■ **Exercise brief**
Where a line of the data holds the word "from", copy that line.

+++

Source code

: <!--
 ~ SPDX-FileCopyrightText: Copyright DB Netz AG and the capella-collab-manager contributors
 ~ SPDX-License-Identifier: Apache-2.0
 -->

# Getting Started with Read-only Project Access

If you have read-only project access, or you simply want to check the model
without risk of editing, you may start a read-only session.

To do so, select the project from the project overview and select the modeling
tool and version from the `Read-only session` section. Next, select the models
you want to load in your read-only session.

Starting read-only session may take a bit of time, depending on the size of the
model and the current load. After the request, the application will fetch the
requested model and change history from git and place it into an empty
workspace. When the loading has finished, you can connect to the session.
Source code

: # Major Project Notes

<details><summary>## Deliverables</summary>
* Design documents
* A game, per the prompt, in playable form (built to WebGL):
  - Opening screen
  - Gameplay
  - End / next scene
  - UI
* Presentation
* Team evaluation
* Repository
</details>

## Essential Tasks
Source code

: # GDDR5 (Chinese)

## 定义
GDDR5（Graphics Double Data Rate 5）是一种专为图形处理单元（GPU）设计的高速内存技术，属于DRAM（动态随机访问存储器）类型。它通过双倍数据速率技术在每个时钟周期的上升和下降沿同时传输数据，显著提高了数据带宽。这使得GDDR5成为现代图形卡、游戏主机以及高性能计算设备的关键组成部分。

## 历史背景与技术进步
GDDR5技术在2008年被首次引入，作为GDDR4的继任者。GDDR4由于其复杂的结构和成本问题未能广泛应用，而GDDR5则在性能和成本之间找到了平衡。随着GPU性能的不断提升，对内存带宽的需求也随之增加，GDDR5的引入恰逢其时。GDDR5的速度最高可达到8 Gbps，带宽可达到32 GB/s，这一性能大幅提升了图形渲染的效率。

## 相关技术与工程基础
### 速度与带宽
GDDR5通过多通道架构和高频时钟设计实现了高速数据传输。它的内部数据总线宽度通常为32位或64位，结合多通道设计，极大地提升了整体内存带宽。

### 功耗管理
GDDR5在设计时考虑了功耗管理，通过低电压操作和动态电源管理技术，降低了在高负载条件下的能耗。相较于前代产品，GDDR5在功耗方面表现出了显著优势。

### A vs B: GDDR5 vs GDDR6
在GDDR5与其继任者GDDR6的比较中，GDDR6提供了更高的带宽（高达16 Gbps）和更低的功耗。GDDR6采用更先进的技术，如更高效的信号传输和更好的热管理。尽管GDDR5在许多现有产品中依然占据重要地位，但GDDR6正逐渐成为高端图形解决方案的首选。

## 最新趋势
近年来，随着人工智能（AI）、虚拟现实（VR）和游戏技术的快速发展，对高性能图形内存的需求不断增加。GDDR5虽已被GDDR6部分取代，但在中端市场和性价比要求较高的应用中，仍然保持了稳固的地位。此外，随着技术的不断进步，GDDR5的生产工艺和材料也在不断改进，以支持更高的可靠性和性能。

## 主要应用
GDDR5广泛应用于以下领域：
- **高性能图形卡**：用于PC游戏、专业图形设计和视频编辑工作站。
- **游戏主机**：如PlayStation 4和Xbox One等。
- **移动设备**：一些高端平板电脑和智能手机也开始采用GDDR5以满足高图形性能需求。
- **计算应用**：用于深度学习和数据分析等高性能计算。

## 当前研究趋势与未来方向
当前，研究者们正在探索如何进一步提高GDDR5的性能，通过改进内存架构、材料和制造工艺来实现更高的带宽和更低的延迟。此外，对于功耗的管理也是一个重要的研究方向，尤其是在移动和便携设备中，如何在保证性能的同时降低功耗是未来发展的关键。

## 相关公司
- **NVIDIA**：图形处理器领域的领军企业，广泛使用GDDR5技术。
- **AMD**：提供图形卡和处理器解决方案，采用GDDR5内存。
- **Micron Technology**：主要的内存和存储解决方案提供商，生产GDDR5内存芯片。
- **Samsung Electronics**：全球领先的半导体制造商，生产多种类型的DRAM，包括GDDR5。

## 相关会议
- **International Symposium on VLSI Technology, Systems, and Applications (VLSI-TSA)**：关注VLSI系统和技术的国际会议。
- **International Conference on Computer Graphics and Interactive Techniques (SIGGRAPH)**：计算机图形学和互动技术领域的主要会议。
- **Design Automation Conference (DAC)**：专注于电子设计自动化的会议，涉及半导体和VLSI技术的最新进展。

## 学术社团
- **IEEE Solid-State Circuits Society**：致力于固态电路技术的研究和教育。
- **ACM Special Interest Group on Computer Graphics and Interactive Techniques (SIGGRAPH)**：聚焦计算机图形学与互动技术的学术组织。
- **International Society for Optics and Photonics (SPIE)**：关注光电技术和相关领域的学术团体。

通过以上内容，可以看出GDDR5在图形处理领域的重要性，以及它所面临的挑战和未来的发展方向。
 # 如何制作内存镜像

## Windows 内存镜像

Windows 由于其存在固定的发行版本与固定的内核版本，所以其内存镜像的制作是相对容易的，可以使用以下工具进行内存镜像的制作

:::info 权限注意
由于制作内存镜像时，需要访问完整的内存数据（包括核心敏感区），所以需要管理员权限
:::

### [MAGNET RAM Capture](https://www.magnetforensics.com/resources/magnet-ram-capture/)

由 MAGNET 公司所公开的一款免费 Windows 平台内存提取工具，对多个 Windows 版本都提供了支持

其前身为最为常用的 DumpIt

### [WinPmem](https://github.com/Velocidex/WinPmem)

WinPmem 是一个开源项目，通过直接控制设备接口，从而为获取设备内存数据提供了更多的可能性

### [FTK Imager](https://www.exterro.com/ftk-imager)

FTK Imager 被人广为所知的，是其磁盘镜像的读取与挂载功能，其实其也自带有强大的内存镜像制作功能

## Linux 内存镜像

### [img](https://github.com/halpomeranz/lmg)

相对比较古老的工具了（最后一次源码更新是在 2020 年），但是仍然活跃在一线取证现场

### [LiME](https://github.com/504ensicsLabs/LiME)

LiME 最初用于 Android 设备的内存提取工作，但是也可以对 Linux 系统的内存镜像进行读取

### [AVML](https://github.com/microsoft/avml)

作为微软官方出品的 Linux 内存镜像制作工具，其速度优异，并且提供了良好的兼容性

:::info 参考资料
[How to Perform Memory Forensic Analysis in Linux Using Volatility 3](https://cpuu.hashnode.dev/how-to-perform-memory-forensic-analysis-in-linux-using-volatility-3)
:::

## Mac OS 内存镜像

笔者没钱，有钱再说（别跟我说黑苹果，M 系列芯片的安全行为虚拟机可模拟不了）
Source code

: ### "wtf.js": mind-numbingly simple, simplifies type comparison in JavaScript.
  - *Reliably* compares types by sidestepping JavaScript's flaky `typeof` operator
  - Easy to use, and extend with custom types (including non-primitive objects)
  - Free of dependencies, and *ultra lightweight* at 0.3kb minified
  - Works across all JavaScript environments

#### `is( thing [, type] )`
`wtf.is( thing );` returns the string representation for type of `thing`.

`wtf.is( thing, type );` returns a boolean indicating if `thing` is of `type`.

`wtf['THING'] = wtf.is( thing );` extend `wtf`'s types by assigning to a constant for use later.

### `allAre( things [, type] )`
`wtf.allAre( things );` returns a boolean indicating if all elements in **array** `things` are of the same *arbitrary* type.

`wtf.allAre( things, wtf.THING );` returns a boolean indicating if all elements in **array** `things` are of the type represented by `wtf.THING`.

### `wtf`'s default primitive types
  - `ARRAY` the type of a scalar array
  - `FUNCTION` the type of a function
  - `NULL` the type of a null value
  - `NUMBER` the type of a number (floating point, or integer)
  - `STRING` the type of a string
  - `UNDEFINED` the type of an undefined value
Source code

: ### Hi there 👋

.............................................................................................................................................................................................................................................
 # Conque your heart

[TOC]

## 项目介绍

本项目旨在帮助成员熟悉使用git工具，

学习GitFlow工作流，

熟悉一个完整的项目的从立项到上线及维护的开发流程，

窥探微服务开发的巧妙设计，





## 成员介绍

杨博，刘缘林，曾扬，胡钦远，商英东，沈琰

+++

■ **Your response**
To do so, select the project from the project overview and select the modeling
tool and version from the `Read-only session` section. Next, select the models
requested model and change history from git and place it into an empty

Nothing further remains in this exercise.